------ EXCERPTED RECORDS

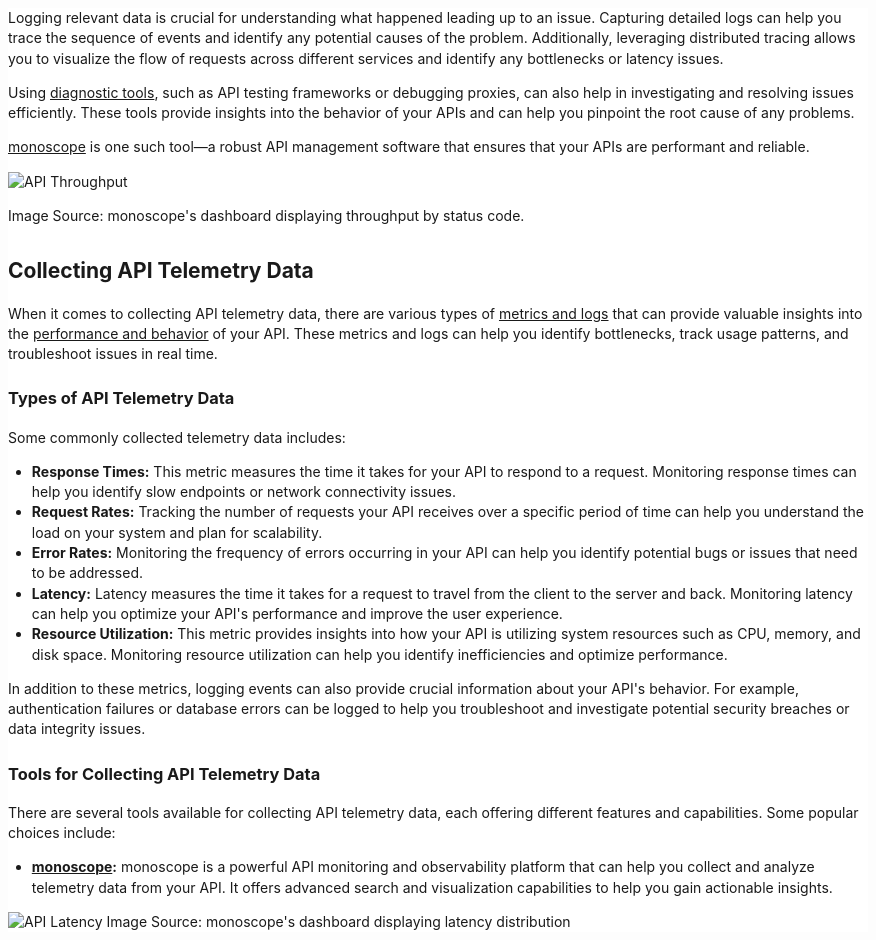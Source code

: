 Logging relevant data is crucial for understanding what happened leading up to an issue. Capturing detailed logs can help you trace the sequence of events and identify any potential causes of the problem. Additionally, leveraging distributed tracing allows you to visualize the flow of requests across different services and identify any bottlenecks or latency issues.

Using [diagnostic tools](https://monoscope.tech), such as API testing frameworks or debugging proxies, can also help in investigating and resolving issues efficiently. These tools provide insights into the behavior of your APIs and can help you pinpoint the root cause of any problems.

[monoscope](https://monoscope.tech) is one such tool—a robust API management software that ensures that your APIs are performant and reliable.

![API Throughput](./api-throughput.png)

Image Source: monoscope's dashboard displaying throughput by status code.

## Collecting API Telemetry Data

When it comes to collecting API telemetry data, there are various types of [metrics and logs](https://monoscope.tech/blog/api-logs-and-metrics/) that can provide valuable insights into the [performance and behavior](https://monoscope.tech/blog/web-api-performance/) of your API. These metrics and logs can help you identify bottlenecks, track usage patterns, and troubleshoot issues in real time.

### Types of API Telemetry Data

Some commonly collected telemetry data includes:

* **Response Times:** This metric measures the time it takes for your API to respond to a request. Monitoring response times can help you identify slow endpoints or network connectivity issues.
* **Request Rates:** Tracking the number of requests your API receives over a specific period of time can help you understand the load on your system and plan for scalability.
* **Error Rates:** Monitoring the frequency of errors occurring in your API can help you identify potential bugs or issues that need to be addressed.
* **Latency:** Latency measures the time it takes for a request to travel from the client to the server and back. Monitoring latency can help you optimize your API's performance and improve the user experience.
* **Resource Utilization:** This metric provides insights into how your API is utilizing system resources such as CPU, memory, and disk space. Monitoring resource utilization can help you identify inefficiencies and optimize performance.

In addition to these metrics, logging events can also provide crucial information about your API's behavior. For example, authentication failures or database errors can be logged to help you troubleshoot and investigate potential security breaches or data integrity issues.

### Tools for Collecting API Telemetry Data

There are several tools available for collecting API telemetry data, each offering different features and capabilities. Some popular choices include:

* **[monoscope](https://monoscope.tech):** monoscope is a powerful API monitoring and observability platform that can help you collect and analyze telemetry data from your API. It offers advanced search and visualization capabilities to help you gain actionable insights.

![API Latency](./api-latency.png)
Image Source: monoscope's dashboard displaying latency distribution
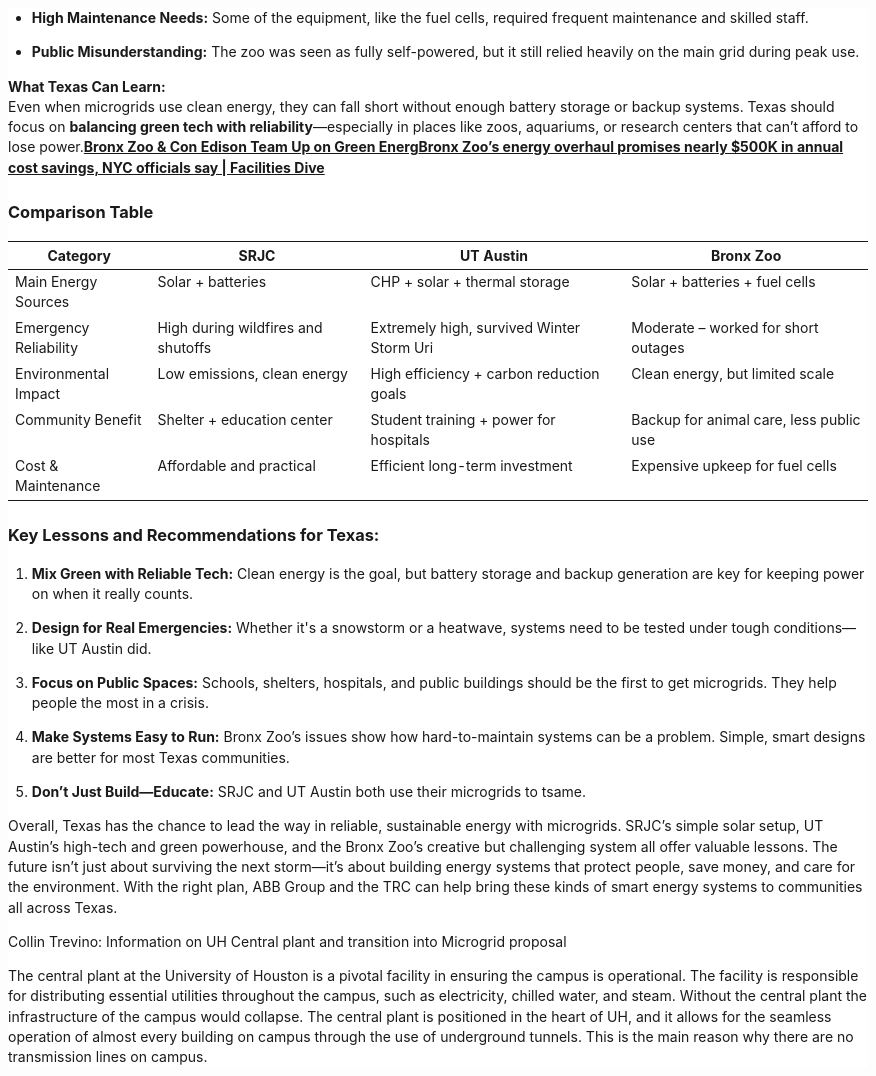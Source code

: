 * **High Maintenance Needs:** Some of the equipment, like the fuel cells, required frequent maintenance and skilled staff.

* **Public Misunderstanding:** The zoo was seen as fully self-powered, but it still relied heavily on the main grid during peak use.

**What Texas Can Learn:**  
 Even when microgrids use clean energy, they can fall short without enough battery storage or backup systems. Texas should focus on **balancing green tech with reliability**—especially in places like zoos, aquariums, or research centers that can’t afford to lose power.[**Bronx Zoo & Con Edison Team Up on Green Energ**](https://www.amny.com/sponsored/con-edison-and-bronx-zoos-waste-heat-project/?utm_source=chatgpt.com)**[Bronx Zoo’s energy overhaul promises nearly $500K in annual cost savings, NYC officials say | Facilities Dive](https://www.facilitiesdive.com/news/bronx-zoos-energy-overhaul-promises-nearly-500k-in-annual-cost-savings-n/716823/?utm_source=chatgpt.com)**

### **Comparison Table**

| Category | SRJC | UT Austin | Bronx Zoo |
| ----- | ----- | ----- | ----- |
| Main Energy Sources | Solar \+ batteries | CHP \+ solar \+ thermal storage | Solar \+ batteries \+ fuel cells |
| Emergency Reliability | High during wildfires and shutoffs | Extremely high, survived Winter Storm Uri | Moderate – worked for short outages |
| Environmental Impact | Low emissions, clean energy | High efficiency \+ carbon reduction goals | Clean energy, but limited scale |
| Community Benefit | Shelter \+ education center | Student training \+ power for hospitals | Backup for animal care, less public use |
| Cost & Maintenance | Affordable and practical | Efficient long-term investment | Expensive upkeep for fuel cells |

### **Key Lessons and Recommendations for Texas:**

1. **Mix Green with Reliable Tech:** Clean energy is the goal, but battery storage and backup generation are key for keeping power on when it really counts.

2. **Design for Real Emergencies:** Whether it's a snowstorm or a heatwave, systems need to be tested under tough conditions—like UT Austin did.

3. **Focus on Public Spaces:** Schools, shelters, hospitals, and public buildings should be the first to get microgrids. They help people the most in a crisis.

4. **Make Systems Easy to Run:** Bronx Zoo’s issues show how hard-to-maintain systems can be a problem. Simple, smart designs are better for most Texas communities.

5. **Don’t Just Build—Educate:** SRJC and UT Austin both use their microgrids to tsame.

Overall, Texas has the chance to lead the way in reliable, sustainable energy with microgrids. SRJC’s simple solar setup, UT Austin’s high-tech and green powerhouse, and the Bronx Zoo’s creative but challenging system all offer valuable lessons. The future isn’t just about surviving the next storm—it’s about building energy systems that protect people, save money, and care for the environment. With the right plan, ABB Group and the TRC can help bring these kinds of smart energy systems to communities all across Texas.

Collin Trevino: Information on UH Central plant and transition into Microgrid proposal

The central plant at the University of Houston is a pivotal facility in ensuring the campus is operational. The facility is responsible for distributing essential utilities throughout the campus, such as electricity, chilled water, and steam. Without the central plant the infrastructure of the campus would collapse. The central plant is positioned in the heart of UH, and it allows for the seamless operation of almost every building on campus through the use of underground tunnels. This is the main reason why there are no transmission lines on campus.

------------

TRY IT. Could you retype exactly the lines above, starting at the line that contains "Even when microgrids" and ending at the line that contains "2. **Design for", and nothing more?

COMPLETED TASK.
 Even when microgrids use clean energy, they can fall short without enough battery storage or backup systems. Texas should focus on **balancing green tech with reliability**—especially in places like zoos, aquariums, or research centers that can’t afford to lose power.[**Bronx Zoo & Con Edison Team Up on Green Energ**](https://www.amny.com/sponsored/con-edison-and-bronx-zoos-waste-heat-project/?utm_source=chatgpt.com)**[Bronx Zoo’s energy overhaul promises nearly $500K in annual cost savings, NYC officials say | Facilities Dive](https://www.facilitiesdive.com/news/bronx-zoos-energy-overhaul-promises-nearly-500k-in-annual-cost-savings-n/716823/?utm_source=chatgpt.com)**

### **Comparison Table**

| Category | SRJC | UT Austin | Bronx Zoo |
| ----- | ----- | ----- | ----- |
| Main Energy Sources | Solar \+ batteries | CHP \+ solar \+ thermal storage | Solar \+ batteries \+ fuel cells |
| Emergency Reliability | High during wildfires and shutoffs | Extremely high, survived Winter Storm Uri | Moderate – worked for short outages |
| Environmental Impact | Low emissions, clean energy | High efficiency \+ carbon reduction goals | Clean energy, but limited scale |
| Community Benefit | Shelter \+ education center | Student training \+ power for hospitals | Backup for animal care, less public use |
| Cost & Maintenance | Affordable and practical | Efficient long-term investment | Expensive upkeep for fuel cells |

### **Key Lessons and Recommendations for Texas:**

1. **Mix Green with Reliable Tech:** Clean energy is the goal, but battery storage and backup generation are key for keeping power on when it really counts.

2. **Design for Real Emergencies:** Whether it's a snowstorm or a heatwave, systems need to be tested under tough conditions—like UT Austin did.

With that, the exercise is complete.